Ernstlichkeit des Testierwillens: Fehlende notarielle Beurkundung lässt nicht automatisch auf Entwurfscharakter schließen
Neben der Eigenhändigkeit bei der Errichtung eines privatschriftlichen Testaments ist auch erforderlich, dass der Erblasser das Dokument auch mit dem Willen errichtet, eine letztwillige Verfügung erstellen zu wollen. Beispielsweise ist der handschriftliche Entwurf eines Testaments noch keine wirksame letztwillige Verfügung. Mit der Frage, ob es sich um einen erkennbar letzten Willen oder nur um den Entwurf eines solchen handelte, musste sich das Oberlandesgericht Hamm (OLG) auseinandersetzen.
Dem Rechtsstreit lag eine Auseinandersetzung über die Wirksamkeit einer testamentarischen Verfügung zugrunde. Die Erblasserin hatte zusammen mit ihrem Ehemann verschiedene notarielle Testamente und zuletzt im Jahr 2003 ein handschriftliches Ehegattentestament errichtet. Die Enkelin der Erblasserin war der Ansicht, dass diese letzten Testamente nicht mit Testierwillen verfasst worden seien. Dies folge bereits daraus, dass die Erblasserin und ihr Ehemann sämtliche früheren letztwilligen Verfügungen notariell haben beurkunden lassen. Aus diesem Grund bestünden Zweifel an der Echtheit der Urkunden.

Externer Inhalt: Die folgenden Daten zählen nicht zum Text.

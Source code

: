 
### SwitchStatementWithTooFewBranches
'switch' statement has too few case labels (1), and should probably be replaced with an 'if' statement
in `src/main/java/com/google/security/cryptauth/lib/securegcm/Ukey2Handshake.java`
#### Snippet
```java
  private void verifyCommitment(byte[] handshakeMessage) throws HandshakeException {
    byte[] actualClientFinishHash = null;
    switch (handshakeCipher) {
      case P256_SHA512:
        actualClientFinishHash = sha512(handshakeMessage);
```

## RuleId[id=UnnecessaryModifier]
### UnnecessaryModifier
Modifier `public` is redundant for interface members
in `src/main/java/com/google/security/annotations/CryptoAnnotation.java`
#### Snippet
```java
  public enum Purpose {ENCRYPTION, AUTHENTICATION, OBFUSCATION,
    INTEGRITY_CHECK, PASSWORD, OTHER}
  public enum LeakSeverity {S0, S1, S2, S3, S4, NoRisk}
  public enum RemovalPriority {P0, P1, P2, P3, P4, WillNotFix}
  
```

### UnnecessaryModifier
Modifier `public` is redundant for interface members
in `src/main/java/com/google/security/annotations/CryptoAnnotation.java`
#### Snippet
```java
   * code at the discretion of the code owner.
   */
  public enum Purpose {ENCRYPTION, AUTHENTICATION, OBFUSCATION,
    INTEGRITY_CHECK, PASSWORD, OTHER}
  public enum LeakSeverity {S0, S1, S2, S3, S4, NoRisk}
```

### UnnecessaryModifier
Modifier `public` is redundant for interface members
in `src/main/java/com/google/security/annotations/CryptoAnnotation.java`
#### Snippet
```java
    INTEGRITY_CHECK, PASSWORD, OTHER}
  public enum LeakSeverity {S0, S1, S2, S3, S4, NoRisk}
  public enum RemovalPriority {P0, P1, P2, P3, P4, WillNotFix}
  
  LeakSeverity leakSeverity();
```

Dieser Argumentation ist das OLG im Ergebnis nicht gefolgt. Kraft Gesetzes ist bei einem eigenhändigen Testament, das den Formanforderungen entspricht, davon auszugehen, dass es sich um ein wirksames Testament handelt. Ergeben sich aus den äußeren Umständen keine Besonderheiten und entspricht das Testament im Übrigen auch den Anforderungen an die Eigenhändigkeit, ist regelmäßig auch von der Ernstlichkeit des Testierwillens bei der Errichtung der letztwilligen Verfügung auszugehen.

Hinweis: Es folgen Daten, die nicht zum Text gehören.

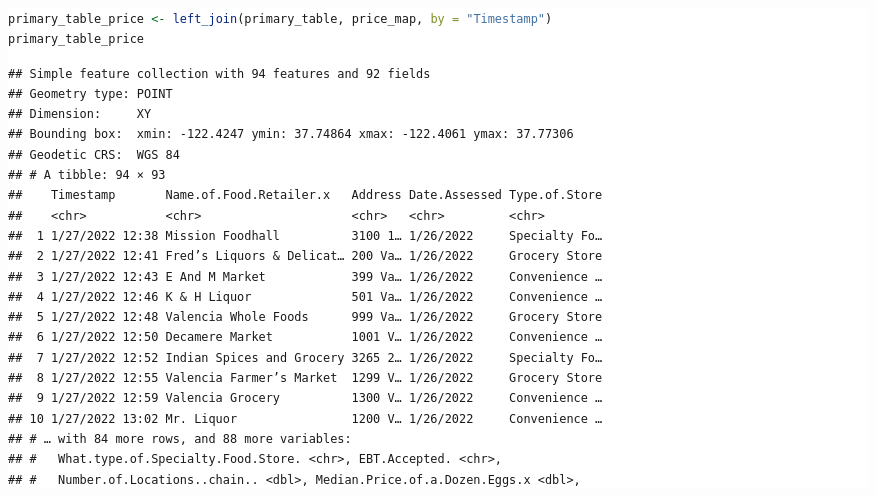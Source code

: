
 ``` r
primary_table_price <- left_join(primary_table, price_map, by = "Timestamp")
primary_table_price
```

    ## Simple feature collection with 94 features and 92 fields
    ## Geometry type: POINT
    ## Dimension:     XY
    ## Bounding box:  xmin: -122.4247 ymin: 37.74864 xmax: -122.4061 ymax: 37.77306
    ## Geodetic CRS:  WGS 84
    ## # A tibble: 94 × 93
    ##    Timestamp       Name.of.Food.Retailer.x   Address Date.Assessed Type.of.Store
    ##    <chr>           <chr>                     <chr>   <chr>         <chr>        
    ##  1 1/27/2022 12:38 Mission Foodhall          3100 1… 1/26/2022     Specialty Fo…
    ##  2 1/27/2022 12:41 Fred’s Liquors & Delicat… 200 Va… 1/26/2022     Grocery Store
    ##  3 1/27/2022 12:43 E And M Market            399 Va… 1/26/2022     Convenience …
    ##  4 1/27/2022 12:46 K & H Liquor              501 Va… 1/26/2022     Convenience …
    ##  5 1/27/2022 12:48 Valencia Whole Foods      999 Va… 1/26/2022     Grocery Store
    ##  6 1/27/2022 12:50 Decamere Market           1001 V… 1/26/2022     Convenience …
    ##  7 1/27/2022 12:52 Indian Spices and Grocery 3265 2… 1/26/2022     Specialty Fo…
    ##  8 1/27/2022 12:55 Valencia Farmer’s Market  1299 V… 1/26/2022     Grocery Store
    ##  9 1/27/2022 12:59 Valencia Grocery          1300 V… 1/26/2022     Convenience …
    ## 10 1/27/2022 13:02 Mr. Liquor                1200 V… 1/26/2022     Convenience …
    ## # … with 84 more rows, and 88 more variables:
    ## #   What.type.of.Specialty.Food.Store. <chr>, EBT.Accepted. <chr>,
    ## #   Number.of.Locations..chain.. <dbl>, Median.Price.of.a.Dozen.Eggs.x <dbl>,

Hinweis: Will ein Erblasser lediglich den Entwurf eines privatschriftlichen Testaments erstellen und erfolgt dies handschriftlich, muss das Schriftstück sicherheitshalber auch als „Entwurf“ gekennzeichnet werden, da anderenfalls davon auszugehen ist, dass es sich bereits um die beabsichtigte letztwillige Verfügung handelt.